Late August in Flagstaff. Outside it rains cold, fat and purposeful drops. I’m inside, and reminded by NPR about the 20th anniversary of Hurricane Andrew. In a shimmering flash I am back in Miami Beach, back in Florida, back enfolded in the landscape that forged me. The water and salt. The crippling humidity and hot weather mania. A tribe of beloveds remains there, a tribe that includes my mother and two brothers. It still feels like home to me. And so does Flagstaff.

Standing in my apartment at 7,000 feet in this little mountain town surrounded by a pine forest, I remember Hurricane Andrew and its soggy, shattering destruction. Miami Beach was evacuated for the storm, so my friends and I crossed the causeway bridge into Miami and hunkered down at my brother and sister-in-law’s house.

Hurricanes let you know they are coming, and we had a day to prepare. We stockpiled water, unearthed our candle supplies, nailed plywood over the plate glass windows that fronted Vincent’s restaurant. We pulled my brother’s boat out of Biscayne Bay and hauled it into someone’s shop. I stashed my patio furniture and the potted plants lining my balcony.

That night as the storm lumbered in, about 10 of us huddled on mattresses strewn across the living room floor of my brother’s house. We had take-out Chinese, scraped shins, battery-powered radios and a blasé attitude. We all had been through hurricanes. And here we were again. Winds blew more than 150 mph; Hurricane Andrew thundered like a train just outside our door.

We survived the storm and spent the next weeks helping the city regain its face and spirit and systems. It feels now like something lived in another lifetime. And perhaps it was. Seven years ago I set sail for these shores of northern Arizona: a flatland fugitive; a disciple of the humid tropics. A woman most realized and released in water.

I’ve been seven years here and remain reverent and mystified by new vocabularies: altitude, the Colorado River, desert smells, snow, the rez, epic parades of red rocks.
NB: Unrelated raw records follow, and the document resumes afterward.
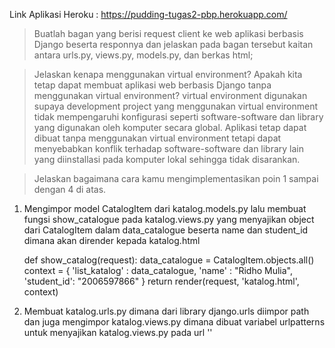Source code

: Link Aplikasi Heroku : https://pudding-tugas2-pbp.herokuapp.com/

> Buatlah bagan yang berisi request client ke web aplikasi berbasis Django beserta responnya dan jelaskan pada bagan tersebut kaitan antara urls.py, views.py, models.py, dan berkas html;

>Jelaskan kenapa menggunakan virtual environment? Apakah kita tetap dapat membuat aplikasi web berbasis Django tanpa menggunakan virtual environment?
virtual environment digunakan supaya development project yang menggunakan virtual environment tidak mempengaruhi konfigurasi seperti software-software dan library yang digunakan oleh komputer secara global. Aplikasi tetap dapat dibuat tanpa menggunakan virtual environment tetapi dapat menyebabkan konflik terhadap software-software dan library lain yang diinstallasi pada komputer lokal sehingga tidak disarankan.

>Jelaskan bagaimana cara kamu mengimplementasikan poin 1 sampai dengan 4 di atas.
1. Mengimpor model CatalogItem dari katalog.models.py lalu membuat fungsi show_catalogue pada katalog.views.py yang menyajikan object dari CatalogItem dalam data_catalogue beserta name dan student_id dimana akan dirender kepada katalog.html

      def show_catalog(request):
         data_catalogue = CatalogItem.objects.all()
         context = {
            'list_katalog' : data_catalogue,
            'name' : "Ridho Mulia",
            'student_id': "2006597866"
         }
         return render(request, 'katalog.html', context)

2. Membuat katalog.urls.py dimana dari library django.urls diimpor path dan juga mengimpor katalog.views.py dimana dibuat variabel urlpatterns untuk menyajikan katalog.views.py pada url ''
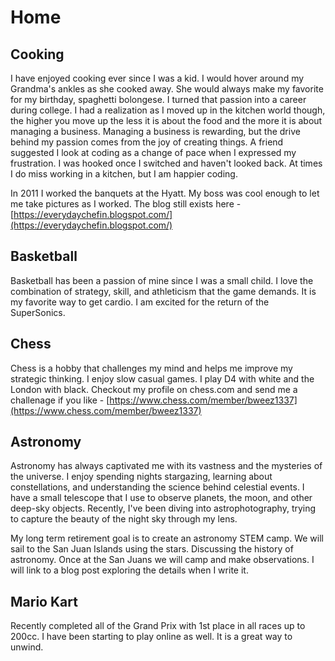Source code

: # Home

## Cooking

I have enjoyed cooking ever since I was a kid.  I would hover around my Grandma's ankles as she cooked away.  She would always make my favorite for my birthday, spaghetti bolongese.  I turned that passion into a career during college.  I had a realization as I moved up in the kitchen world though, the higher you move up the less it is about the food and the more it is about managing a business.  Managing a business is rewarding, but the drive behind my passion comes from the joy of creating things.  A friend suggested I look at coding as a change of pace when I expressed my frustration.  I was hooked once I switched and haven't looked back.  At times I do miss working in a kitchen, but I am happier coding.

In 2011 I worked the banquets at the Hyatt.  My boss was cool enough to let me take pictures as I worked.  The blog still exists here - [https://everydaychefin.blogspot.com/](https://everydaychefin.blogspot.com/)

## Basketball

Basketball has been a passion of mine since I was a small child. I love the combination of strategy, skill, and athleticism that the game demands.  It is my favorite way to get cardio.  I am excited for the return of the SuperSonics.

## Chess

Chess is a hobby that challenges my mind and helps me improve my strategic thinking. I enjoy slow casual games.  I play D4 with white and the London with black.  Checkout my profile on chess.com and send me a challenage if you like - [https://www.chess.com/member/bweez1337](https://www.chess.com/member/bweez1337)

## Astronomy

Astronomy has always captivated me with its vastness and the mysteries of the universe. I enjoy spending nights stargazing, learning about constellations, and understanding the science behind celestial events. I have a small telescope that I use to observe planets, the moon, and other deep-sky objects. Recently, I've been diving into astrophotography, trying to capture the beauty of the night sky through my lens.

My long term retirement goal is to create an astronomy STEM camp.  We will sail to the San Juan Islands using the stars.  Discussing the history of astronomy.  Once at the San Juans we will camp and make observations.  I will link to a blog post exploring the details when I write it.

## Mario Kart

Recently completed all of the Grand Prix with 1st place in all races up to 200cc.  I have been starting to play online as well.  It is a great way to unwind.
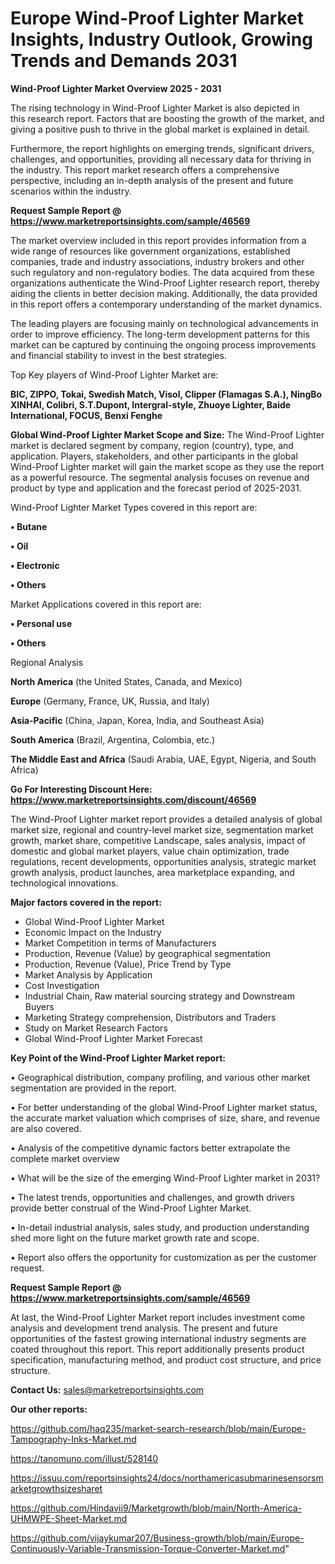 # Europe Wind-Proof Lighter Market Insights, Industry Outlook, Growing Trends and Demands 2031

<Strong> Wind-Proof Lighter Market Overview 2025 - 2031</strong>

The rising technology in Wind-Proof Lighter Market is also depicted in this research report. Factors that are boosting the growth of the market, and giving a positive push to thrive in the global market is explained in detail.

Furthermore, the report highlights on emerging trends, significant drivers, challenges, and opportunities, providing all necessary data for thriving in the industry. This report market research offers a comprehensive perspective, including an in-depth analysis of the present and future scenarios within the industry.

<strong>Request Sample Report @ <a href=https://www.marketreportsinsights.com/sample/46569>https://www.marketreportsinsights.com/sample/46569</a></strong>

The market overview included in this report provides information from a wide range of resources like government organizations, established companies, trade and industry associations, industry brokers and other such regulatory and non-regulatory bodies. The data acquired from these organizations authenticate the Wind-Proof Lighter research report, thereby aiding the clients in better decision making. Additionally, the data provided in this report offers a contemporary understanding of the market dynamics.

The leading players are focusing mainly on technological advancements in order to improve efficiency. The long-term development patterns for this market can be captured by continuing the ongoing process improvements and financial stability to invest in the best strategies.

Top Key players of Wind-Proof Lighter Market are:

<strong>BIC, ZIPPO, Tokai, Swedish Match, Visol, Clipper (Flamagas S.A.), NingBo XINHAI, Colibri, S.T.Dupont, Intergral-style, Zhuoye Lighter, Baide International, FOCUS, Benxi Fenghe</strong>

<strong><b>Global Wind-Proof Lighter Market Scope and Size:</b></strong>
The Wind-Proof Lighter market is declared segment by company, region (country), type, and application. Players, stakeholders, and other participants in the global Wind-Proof Lighter market will gain the market scope as they use the report as a powerful resource. The segmental analysis focuses on revenue and product by type and application and the forecast period of 2025-2031.

Wind-Proof Lighter Market Types covered in this report are:

<strong>•  Butane

•  Oil

•  Electronic

•  Others</strong>

Market Applications covered in this report are:

<strong>•  Personal use

•  Others</strong> 

Regional Analysis

<strong>North America</strong> (the United States, Canada, and Mexico)

<strong>Europe</strong> (Germany, France, UK, Russia, and Italy)

<strong>Asia-Pacific</strong> (China, Japan, Korea, India, and Southeast Asia)

<strong>South America</strong> (Brazil, Argentina, Colombia, etc.)

<strong>The Middle East and Africa</strong> (Saudi Arabia, UAE, Egypt, Nigeria, and South Africa)

<strong>Go For Interesting Discount Here: <a href=https://www.marketreportsinsights.com/discount/46569>https://www.marketreportsinsights.com/discount/46569</a></strong>

The Wind-Proof Lighter market report provides a detailed analysis of global market size, regional and country-level market size, segmentation market growth, market share, competitive Landscape, sales analysis, impact of domestic and global market players, value chain optimization, trade regulations, recent developments, opportunities analysis, strategic market growth analysis, product launches, area marketplace expanding, and technological innovations.

<strong><b>Major factors covered in the report:</b></strong>
<ul>
  <li>Global Wind-Proof Lighter Market </li>
  <li>Economic Impact on the Industry</li>
  <li>Market Competition in terms of Manufacturers</li>
  <li>Production, Revenue (Value) by geographical segmentation</li>
  <li>Production, Revenue (Value), Price Trend by Type</li>
  <li>Market Analysis by Application</li>
  <li>Cost Investigation</li>
  <li>Industrial Chain, Raw material sourcing strategy and Downstream Buyers</li>
  <li>Marketing Strategy comprehension, Distributors and Traders</li>
  <li>Study on Market Research Factors</li>
  <li>Global Wind-Proof Lighter Market Forecast</li>
</ul>

<strong><b>Key Point of the Wind-Proof Lighter Market report:</b></strong>

• Geographical distribution, company profiling, and various other market segmentation are provided in the report.

• For better understanding of the global Wind-Proof Lighter market status, the accurate market valuation which comprises of size, share, and revenue are also covered.

• Analysis of the competitive dynamic factors better extrapolate the complete market overview

• What will be the size of the emerging Wind-Proof Lighter market in 2031?

• The latest trends, opportunities and challenges, and growth drivers provide better construal of the Wind-Proof Lighter Market.

• In-detail industrial analysis, sales study, and production understanding shed more light on the future market growth rate and scope.

• Report also offers the opportunity for customization as per the customer request.

<strong>Request Sample Report @ <a href=https://www.marketreportsinsights.com/sample/46569>https://www.marketreportsinsights.com/sample/46569</a></strong>

At last, the Wind-Proof Lighter Market report includes investment come analysis and development trend analysis. The present and future opportunities of the fastest growing international industry segments are coated throughout this report. This report additionally presents product specification, manufacturing method, and product cost structure, and price structure.

<strong>Contact Us:</strong>
sales@marketreportsinsights.com

<strong>Our other reports:</strong>

<a href=https://github.com/haq235/market-search-research/blob/main/Europe-Tampography-Inks-Market.md>https://github.com/haq235/market-search-research/blob/main/Europe-Tampography-Inks-Market.md</a>

<a href=https://tanomuno.com/illust/528140>https://tanomuno.com/illust/528140</a>

<a href=https://issuu.com/reportsinsights24/docs/northamericasubmarinesensorsmarketgrowthsizesharet>https://issuu.com/reportsinsights24/docs/northamericasubmarinesensorsmarketgrowthsizesharet</a>

<a href=https://github.com/Hindavii9/Marketgrowth/blob/main/North-America-UHMWPE-Sheet-Market.md>https://github.com/Hindavii9/Marketgrowth/blob/main/North-America-UHMWPE-Sheet-Market.md</a>

<a href=https://github.com/vijaykumar207/Business-growth/blob/main/Europe-Continuously-Variable-Transmission-Torque-Converter-Market.md>https://github.com/vijaykumar207/Business-growth/blob/main/Europe-Continuously-Variable-Transmission-Torque-Converter-Market.md</a>"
This place of magnificence and wideness and being alone in big places. This place that smells like spices for Thanksgiving dinner. This place where it is cold water if there is water at all.

In my bayside Miami Beach apartment I used to hear airplanes silver above as they descended into the Miami International Airport. From my bedroom window I watched boats putter along the Intracoastal Waterway. The air was laced with salt; seagulls screeched as they swooped.

From my bedroom windows in Flagstaff I hear the thick rotation of helicopter blades as ambulances alight from the Flagstaff Medical Center. I am lulled by the distant chug of trains. I see the beacon of the peaks. In Miami Beach life was blue and wet. Here it is clear and peppery with the scent of pinions. I behold night skies that seem to bleed stars.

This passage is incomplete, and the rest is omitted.